EC: ECPutter doesn't close backend HTTPConnection when exception raised

Bug #1594739 reported by Kota Tsuyuzaki
6
This bug affects 1 person
Affects Status Importance Assigned to Milestone
OpenStack Object Storage (swift)
Fix Released
Undecided
Unassigned

Bug Description

I'm not sure if this has *really* security risk yet but for safety, wrote down as private one.

For Erasure Code (EC) case, current Swift uses ECPutter to handle PUT object requests and it works like as wrapper of HTTPConnection. ECPutter keeps a HTTPConnection instance to communicate with an object-server and it will be closed at the end of request.

However, ECPutter doesn't close the HTTPConnection instance when an error (e.g. 422 Unprocessable Entity) raised during PUT sequence. This makes ECPutter to leave non-closed HTTPConnection inside and object-server will wait the next chunk because the connection is still open there. After that, object-server will give up to read the next chunk due to ChunkReadTimeout(default 60 sec) and close it from object-server side. I'm not sure for proxy-side connectin at this time right now (maybe half-closed?).

The reproduce procedure is too simple:

- create a container with ec-policy
- create a local file (e.g. "touch empty_object")
- upload object into the container with invalid etag like as 'swift upload ec_container empty_object --header "Etag: invalid"'

After that, you can get UnprocessableEntity immediately. *BUT AFTER 60 seconds*, you can see a log output line at object-server like as:

Jun 21 01:13:39 ubuntu object-server: 127.0.0.1 - - [21/Jun/2016:08:13:39 +0000] "PUT /sdb1/49/AUTH_swift/ec/RE
ADME.rst" 408 - "PUT http://localhost/v1/AUTH_swift/ec/README.rst" "tx6472aa99231343d1af08f-005768f6f6" "proxy-
server 4760" 60.1765 "-" 4833 1

This is an evidence that object-server was waiting in 60 secs *AFTER* proxy-server return 422 immediately.

The attachment file is the code possibly fixes this issue but it needs probably further work, reviews because it has only one unit test yet.

Revision history for this message
Kota Tsuyuzaki (tsuyuzaki-kota) wrote :
Changed in swift:
status: New → Confirmed
Revision history for this message
Alistair Coles (alistair-coles) wrote :

Confirmed using the method Kota describes to reproduce.

The problem can also be observed by running this functional test with an EC policy:

nosetests test/functional/tests.py:TestFile.testFileSizeLimit

which does PUTs with content-length >0 but then sends no data and the client disconnects - the object servers will report 408 after 60 second timeout.

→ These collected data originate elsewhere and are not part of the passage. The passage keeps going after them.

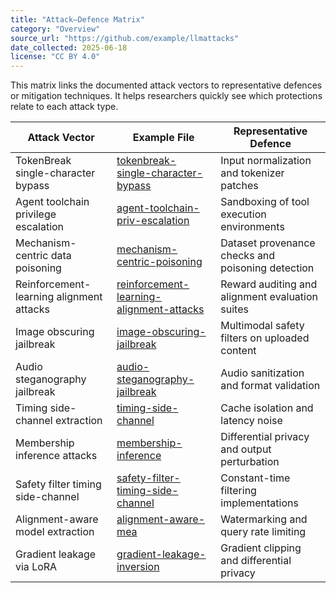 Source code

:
 ```yaml
---
title: "Attack–Defence Matrix"
category: "Overview"
source_url: "https://github.com/example/llmattacks"
date_collected: 2025-06-18
license: "CC BY 4.0"
---
```


This matrix links the documented attack vectors to representative defences or mitigation techniques. It helps researchers quickly see which protections relate to each attack type.

| Attack Vector | Example File | Representative Defence |
|---------------|-------------|------------------------|
| TokenBreak single-character bypass | [tokenbreak-single-character-bypass](prompt-dialogue/tokenbreak-single-character-bypass.md) | Input normalization and tokenizer patches |
| Agent toolchain privilege escalation | [agent-toolchain-priv-escalation](agentic/agent-toolchain-priv-escalation.md) | Sandboxing of tool execution environments |
| Mechanism-centric data poisoning | [mechanism-centric-poisoning](training-alignment/mechanism-centric-poisoning.md) | Dataset provenance checks and poisoning detection |
| Reinforcement-learning alignment attacks | [reinforcement-learning-alignment-attacks](training-alignment/reinforcement-learning-alignment-attacks.md) | Reward auditing and alignment evaluation suites |
| Image obscuring jailbreak | [image-obscuring-jailbreak](multimodal/image-obscuring-jailbreak.md) | Multimodal safety filters on uploaded content |
| Audio steganography jailbreak | [audio-steganography-jailbreak](multimodal/audio-steganography-jailbreak.md) | Audio sanitization and format validation |
| Timing side-channel extraction | [timing-side-channel](inference/timing-side-channel.md) | Cache isolation and latency noise |
| Membership inference attacks | [membership-inference](inference/membership-inference.md) | Differential privacy and output perturbation |
| Safety filter timing side-channel | [safety-filter-timing-side-channel](inference/safety-filter-timing-side-channel.md) | Constant-time filtering implementations |
| Alignment-aware model extraction | [alignment-aware-mea](inference/alignment-aware-mea.md) | Watermarking and query rate limiting |
| Gradient leakage via LoRA | [gradient-leakage-inversion](inference/gradient-leakage-inversion.md) | Gradient clipping and differential privacy |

If fallocate is enabled then I believe that the bytes fallocate'd for the tmp file that the object server never writes into will be reserved until the connection is closed i.e. 60 secs by default, which is unfortunate if the declared content-length is large.

Consequently that func test may fail on an SAIO where the available filesystem space is less than that required to fallocate space for 4 max file size objects.

Revision history for this message
Alistair Coles (alistair-coles) wrote :

I ran into a similar issue on the feature/crypto-review branch with review https://review.openstack.org/#/c/328204, but in that case the backend connections were not being closed for a non-MIME Putter. In the end I tracked that down to there being a reference held to the response object, so even though httplib.HTTPConnection.close() was being called by the proxy object controller, the object server was still waiting to read for 60 secs.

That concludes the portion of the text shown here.